Always keep in mind, the number of Spark jobs is equal to the number of actions in the application and each Spark job should have at least one Stage.
In our above application, we have performed 3 Spark jobs (0,1,2)

  • Job 0. read the CSV file.
  • Job 1. Inferschema from the file.
  • Job 2. Count Check

So if we look at the fig it clearly shows 3 Spark jobs result of 3 actions.

1.3 Number of Stages

Each Wide Transformation results in a separate Number of Stages. In our case, Spark job0 and Spark job1 have individual single stages but when it comes to Spark job 3 we can see two stages that are because of the partition of data. Data is partitioned into two files by default.

1.4 Description

Description links the complete details of the associated SparkJob like Spark Job Status, DAG Visualization, Completed Stages
I had explained the description part in the coming part.

2. Stages Tab

Spark Stage Tab

We can navigate into Stage Tab in two ways.

  1. Select the Description of the respective Spark job (Shows stages only for the Spark job opted)
  2. On the top of Spark Job tab select Stages option (Shows all stages in Application)

In our application, we have a total of 4 Stages.

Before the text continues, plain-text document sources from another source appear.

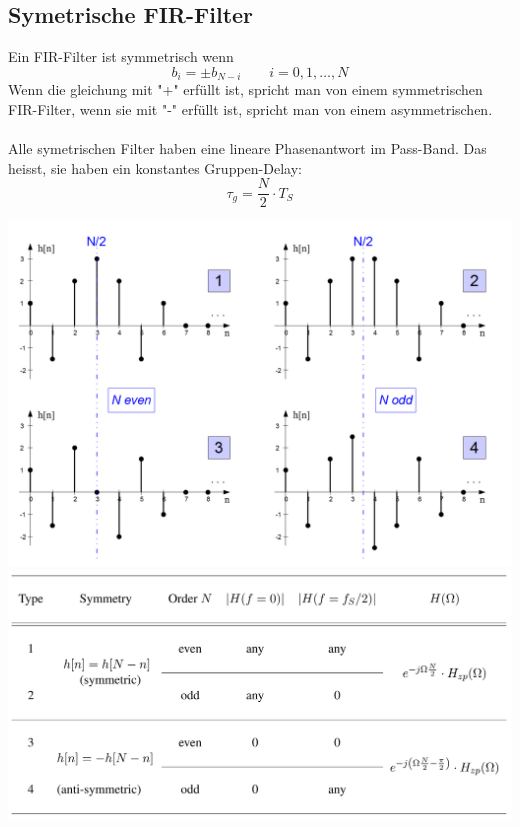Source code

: \subsection{Symetrische FIR-Filter}
Ein FIR-Filter ist symmetrisch wenn
\[ b_i = \pm b_{N-i} \qquad i = 0,1,\ldots,N \]
Wenn die gleichung mit "+" erfüllt ist, spricht man von einem symmetrischen 
FIR-Filter, wenn sie mit "-" erfüllt ist, spricht man von einem asymmetrischen.\\
\\
Alle symetrischen Filter haben eine lineare Phasenantwort im Pass-Band. Das
heisst, sie haben ein konstantes Gruppen-Delay:
\[ \tau_g = \frac{N}{2} \cdot T_S \]

\begin{center}
	\includegraphics[scale=.7]{./images/fir_filter}
	\includegraphics[scale=.7]{./images/fir_table}
\end{center}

The Stage tab displays a summary page that shows the current state of all stages of all Spark jobs in the spark application

The number of tasks you could see in each stage is the number of partitions that spark is going to work on and each task inside a stage is the same work that will be done by spark but on a different partition of data.

Stage 0

Stage detail

Details of stage showcase Directed Acyclic Graph (DAG) of this stage, where vertices represent the RDDs or DataFrame and edges represent an operation to be applied.

let us analyze operations in Stages
Operations in Stage0 are
1.FileScanRDD
2.MapPartitionsRDD

FileScanRDD

FileScan represents reading the data from a file.
It is  given FilePartitions that are custom RDD partitions with PartitionedFiles (file blocks)
In our scenario, the CSV file is read

MapPartitionsRDD

MapPartitionsRDD will be created when you use map Partition transformation

Stage1

Operation in Stage(1) are
1.FileScanRDD
2.MapPartitionsRDD
3.SQLExecutionRDD

As File Scan and MapPartitionsRDD is already explained, let us look at SQLExecutionRDD

SQLExecutionRDD

SQLExecutionRDD is Spark property that is used to track multiple Spark jobs that should all together constitute a single structured query execution. 

Stage 2

Operation in Stage(2) and Stage(3) are
1.FileScanRDD
2.MapPartitionsRDD
3.WholeStageCodegen
4.Exchange

Wholestagecodegen

A physical query optimizer in Spark SQL that fuses multiple physical operators

Exchange

Exchange is performed because of the COUNT method.
As data is divided into partitions and shared among executors, to get count there should be adding of the count of from individual partition.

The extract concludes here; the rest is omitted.